CLIMATE: Massachusetts legislators vote today on a compromise climate bill, which may incorporate aspects of two earlier bills focused on topics including construction sector fossil fuel use. (CommonWealth Magazine)
ALSO:
• President Joe Biden visited a Massachusetts site formerly home to one of the dirtiest coal plants in New England, announcing climate mitigation plans that didn’t live up to some activists’ expectations. (WAMC, ABC News)
• A Maine town gives residents composting bins upcycled from lobster traps to help decrease food waste and associated methane emissions in landfills. (The Forecaster)
• University of Maine researchers experiment with wood-based 3D printing in the hopes of mitigating the state’s affordable housing and climate crises by creating cheap and recyclable net-zero homes. (Maine Public Radio)
GAS:
• In Pennsylvania, the Allegheny County Council overrides a veto from the county executive on a bill banning new fracking projects in public parks. (Pittsburgh City Paper)
• A southwestern Pennsylvania hamlet struggles to stay hydrated and hygienic while waiting for water quality test results after fracking fluids entered a nearby abandoned well. (Public Source)
OFFSHORE WIND:
• Construction of New York’s Port of Albany offshore wind turbine manufacturing facility, which still needs permits, is months behind schedule. (Times Union)
• Fishing industry advocates say they’re against fast-tracking Gulf of Maine offshore wind development over potential impacts on the ocean, fish stocks and their industry. (Cape Cod Times)
GRID:
• Numerous municipalities in two Hudson River-adjacent counties worry that laying the Champlain Hudson Power Express transmission line along the river will harm the water system. (Daily Freeman)
• Maine environmental protection officials start a two-day hearing on an appeal of a permit previously granted to the developers of the New England Clean Energy Connect transmission line. (News Center Maine)
SOLAR:
• In New York, a Rockland County solar array on state lands that never generated power is dismantled. (CBS New York)
• Commercial operations begin on a 2.3 MW solar farm on a former landfill in northern New Jersey. (news release)

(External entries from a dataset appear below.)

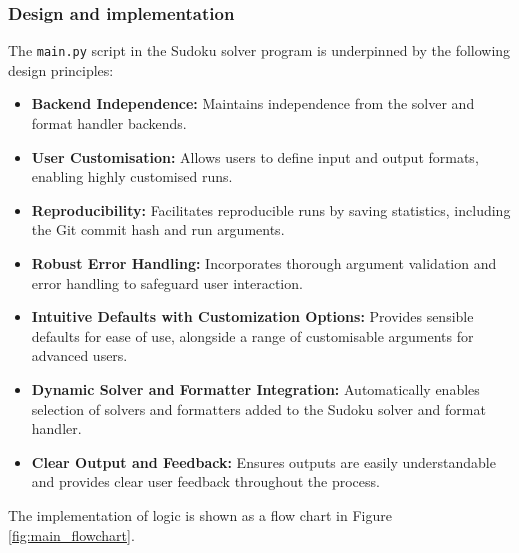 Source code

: \documentclass[11pt]{article}
\begin{document}
\subsubsection{Design and implementation}
The \texttt{main.py} script in the Sudoku solver program is underpinned by the following design principles:

\begin{itemize}
    \item \textbf{Backend Independence:} Maintains independence from the solver and format handler backends.
    \item \textbf{User Customisation:} Allows users to define input and output formats, enabling highly customised runs.
    \item \textbf{Reproducibility:} Facilitates reproducible runs by saving statistics, including the Git commit hash and run arguments.
    \item \textbf{Robust Error Handling:} Incorporates thorough argument validation and error handling to safeguard user interaction.
    \item \textbf{Intuitive Defaults with Customization Options:} Provides sensible defaults for ease of use, alongside a range of customisable arguments for advanced users.
    \item \textbf{Dynamic Solver and Formatter Integration:} Automatically enables selection of solvers and formatters added to the Sudoku solver and format handler.
    \item \textbf{Clear Output and Feedback:} Ensures outputs are easily understandable and provides clear user feedback throughout the process.
\end{itemize}

The implementation of logic is shown as a flow chart in Figure \ref{fig:main_flowchart}.
\end{document}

• A northern Vermont town issues a request for proposals for a 3.5-acre solar array. (news release)
• Construction wraps up on a combined 490 kW solar farm across two school district buildings in a coastal New Jersey town. (news release)
ELECTRIC VEHICLES: Providing the only public electric vehicle chargers in town, the University of Maine at Orono brings its total number to 35 after it installs four new stations. (Bangor Daily News)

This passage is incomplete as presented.